Collection entries
___
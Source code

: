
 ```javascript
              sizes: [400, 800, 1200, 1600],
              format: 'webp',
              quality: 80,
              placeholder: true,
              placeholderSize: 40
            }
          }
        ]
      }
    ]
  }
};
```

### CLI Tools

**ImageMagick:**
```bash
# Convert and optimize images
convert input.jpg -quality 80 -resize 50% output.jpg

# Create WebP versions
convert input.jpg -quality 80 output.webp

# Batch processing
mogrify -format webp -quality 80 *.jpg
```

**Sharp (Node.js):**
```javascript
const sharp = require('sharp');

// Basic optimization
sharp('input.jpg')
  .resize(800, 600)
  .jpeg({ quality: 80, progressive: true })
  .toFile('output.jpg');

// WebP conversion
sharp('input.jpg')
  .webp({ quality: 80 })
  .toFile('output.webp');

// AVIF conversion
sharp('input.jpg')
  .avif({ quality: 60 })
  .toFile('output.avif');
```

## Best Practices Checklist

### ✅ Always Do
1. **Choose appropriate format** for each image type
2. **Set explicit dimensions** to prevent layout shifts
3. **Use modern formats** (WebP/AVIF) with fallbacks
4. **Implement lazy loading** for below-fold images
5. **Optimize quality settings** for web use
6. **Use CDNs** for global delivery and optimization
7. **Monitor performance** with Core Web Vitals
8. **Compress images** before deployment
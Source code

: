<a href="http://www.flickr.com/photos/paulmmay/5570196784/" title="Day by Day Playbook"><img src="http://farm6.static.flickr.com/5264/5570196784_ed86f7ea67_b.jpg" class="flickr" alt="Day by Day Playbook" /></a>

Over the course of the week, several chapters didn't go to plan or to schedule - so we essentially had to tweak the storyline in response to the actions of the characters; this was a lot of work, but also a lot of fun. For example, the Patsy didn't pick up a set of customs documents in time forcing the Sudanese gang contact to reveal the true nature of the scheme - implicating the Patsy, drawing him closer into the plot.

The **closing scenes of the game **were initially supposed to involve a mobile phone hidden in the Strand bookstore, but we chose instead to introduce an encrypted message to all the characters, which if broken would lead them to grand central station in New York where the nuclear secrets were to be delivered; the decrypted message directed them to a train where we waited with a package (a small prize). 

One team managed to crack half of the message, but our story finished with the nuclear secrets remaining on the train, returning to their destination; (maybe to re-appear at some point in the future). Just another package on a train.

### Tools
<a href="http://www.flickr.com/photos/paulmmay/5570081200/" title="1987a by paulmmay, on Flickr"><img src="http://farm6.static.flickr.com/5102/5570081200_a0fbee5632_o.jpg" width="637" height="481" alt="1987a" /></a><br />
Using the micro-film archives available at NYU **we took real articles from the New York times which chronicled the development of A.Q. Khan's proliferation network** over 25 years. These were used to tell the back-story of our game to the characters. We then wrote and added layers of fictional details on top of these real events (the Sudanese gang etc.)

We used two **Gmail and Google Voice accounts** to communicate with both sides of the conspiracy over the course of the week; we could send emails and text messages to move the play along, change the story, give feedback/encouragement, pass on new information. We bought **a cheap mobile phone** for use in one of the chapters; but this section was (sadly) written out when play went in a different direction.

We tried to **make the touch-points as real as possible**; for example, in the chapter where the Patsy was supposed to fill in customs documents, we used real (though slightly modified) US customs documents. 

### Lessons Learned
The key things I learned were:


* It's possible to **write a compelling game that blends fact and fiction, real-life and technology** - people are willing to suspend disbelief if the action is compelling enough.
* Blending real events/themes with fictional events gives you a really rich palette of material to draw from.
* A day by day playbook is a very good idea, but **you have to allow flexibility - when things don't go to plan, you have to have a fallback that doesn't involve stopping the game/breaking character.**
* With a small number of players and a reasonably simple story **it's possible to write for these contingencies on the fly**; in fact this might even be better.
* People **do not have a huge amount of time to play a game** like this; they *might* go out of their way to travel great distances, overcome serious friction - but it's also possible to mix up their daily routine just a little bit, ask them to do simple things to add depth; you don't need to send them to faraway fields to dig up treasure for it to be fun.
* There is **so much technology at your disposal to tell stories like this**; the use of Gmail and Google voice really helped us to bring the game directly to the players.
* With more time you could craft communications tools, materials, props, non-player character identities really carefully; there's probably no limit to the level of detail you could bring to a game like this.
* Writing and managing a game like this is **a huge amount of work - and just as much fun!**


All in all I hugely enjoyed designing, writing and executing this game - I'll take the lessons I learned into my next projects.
___
*DIRECTIONS FOR THIS TASK*.
Could you output every record above exactly as written?

*RESULT FOR THIS EXERCISE*.
Source code

:
 ```javascript
              sizes: [400, 800, 1200, 1600],
              format: 'webp',
              quality: 80,
              placeholder: true,
              placeholderSize: 40
            }
          }
        ]
      }
    ]
  }
};
```

### CLI Tools

**ImageMagick:**
```bash
# Convert and optimize images
convert input.jpg -quality 80 -resize 50% output.jpg

# Create WebP versions
convert input.jpg -quality 80 output.webp

# Batch processing
mogrify -format webp -quality 80 *.jpg
```

**Sharp (Node.js):**
```javascript
const sharp = require('sharp');

// Basic optimization
sharp('input.jpg')
  .resize(800, 600)
  .jpeg({ quality: 80, progressive: true })
  .toFile('output.jpg');

// WebP conversion
sharp('input.jpg')
  .webp({ quality: 80 })
  .toFile('output.webp');

// AVIF conversion
sharp('input.jpg')
  .avif({ quality: 60 })
  .toFile('output.avif');
```

## Best Practices Checklist

### ✅ Always Do
1. **Choose appropriate format** for each image type
2. **Set explicit dimensions** to prevent layout shifts
3. **Use modern formats** (WebP/AVIF) with fallbacks
4. **Implement lazy loading** for below-fold images
5. **Optimize quality settings** for web use
6. **Use CDNs** for global delivery and optimization
7. **Monitor performance** with Core Web Vitals
8. **Compress images** before deployment
Source code

:<a href="http://www.flickr.com/photos/paulmmay/5570196784/" title="Day by Day Playbook"><img src="http://farm6.static.flickr.com/5264/5570196784_ed86f7ea67_b.jpg" class="flickr" alt="Day by Day Playbook" /></a>

Over the course of the week, several chapters didn't go to plan or to schedule - so we essentially had to tweak the storyline in response to the actions of the characters; this was a lot of work, but also a lot of fun. For example, the Patsy didn't pick up a set of customs documents in time forcing the Sudanese gang contact to reveal the true nature of the scheme - implicating the Patsy, drawing him closer into the plot.

The **closing scenes of the game **were initially supposed to involve a mobile phone hidden in the Strand bookstore, but we chose instead to introduce an encrypted message to all the characters, which if broken would lead them to grand central station in New York where the nuclear secrets were to be delivered; the decrypted message directed them to a train where we waited with a package (a small prize). 

One team managed to crack half of the message, but our story finished with the nuclear secrets remaining on the train, returning to their destination; (maybe to re-appear at some point in the future). Just another package on a train.

### Tools
<a href="http://www.flickr.com/photos/paulmmay/5570081200/" title="1987a by paulmmay, on Flickr"><img src="http://farm6.static.flickr.com/5102/5570081200_a0fbee5632_o.jpg" width="637" height="481" alt="1987a" /></a><br />
Using the micro-film archives available at NYU **we took real articles from the New York times which chronicled the development of A.Q. Khan's proliferation network** over 25 years. These were used to tell the back-story of our game to the characters. We then wrote and added layers of fictional details on top of these real events (the Sudanese gang etc.)

We used two **Gmail and Google Voice accounts** to communicate with both sides of the conspiracy over the course of the week; we could send emails and text messages to move the play along, change the story, give feedback/encouragement, pass on new information. We bought **a cheap mobile phone** for use in one of the chapters; but this section was (sadly) written out when play went in a different direction.

We tried to **make the touch-points as real as possible**; for example, in the chapter where the Patsy was supposed to fill in customs documents, we used real (though slightly modified) US customs documents. 

### Lessons Learned
The key things I learned were:


* It's possible to **write a compelling game that blends fact and fiction, real-life and technology** - people are willing to suspend disbelief if the action is compelling enough.
* Blending real events/themes with fictional events gives you a really rich palette of material to draw from.
* A day by day playbook is a very good idea, but **you have to allow flexibility - when things don't go to plan, you have to have a fallback that doesn't involve stopping the game/breaking character.**
* With a small number of players and a reasonably simple story **it's possible to write for these contingencies on the fly**; in fact this might even be better.
* People **do not have a huge amount of time to play a game** like this; they *might* go out of their way to travel great distances, overcome serious friction - but it's also possible to mix up their daily routine just a little bit, ask them to do simple things to add depth; you don't need to send them to faraway fields to dig up treasure for it to be fun.
* There is **so much technology at your disposal to tell stories like this**; the use of Gmail and Google voice really helped us to bring the game directly to the players.
* With more time you could craft communications tools, materials, props, non-player character identities really carefully; there's probably no limit to the level of detail you could bring to a game like this.
* Writing and managing a game like this is **a huge amount of work - and just as much fun!**


All in all I hugely enjoyed designing, writing and executing this game - I'll take the lessons I learned into my next projects.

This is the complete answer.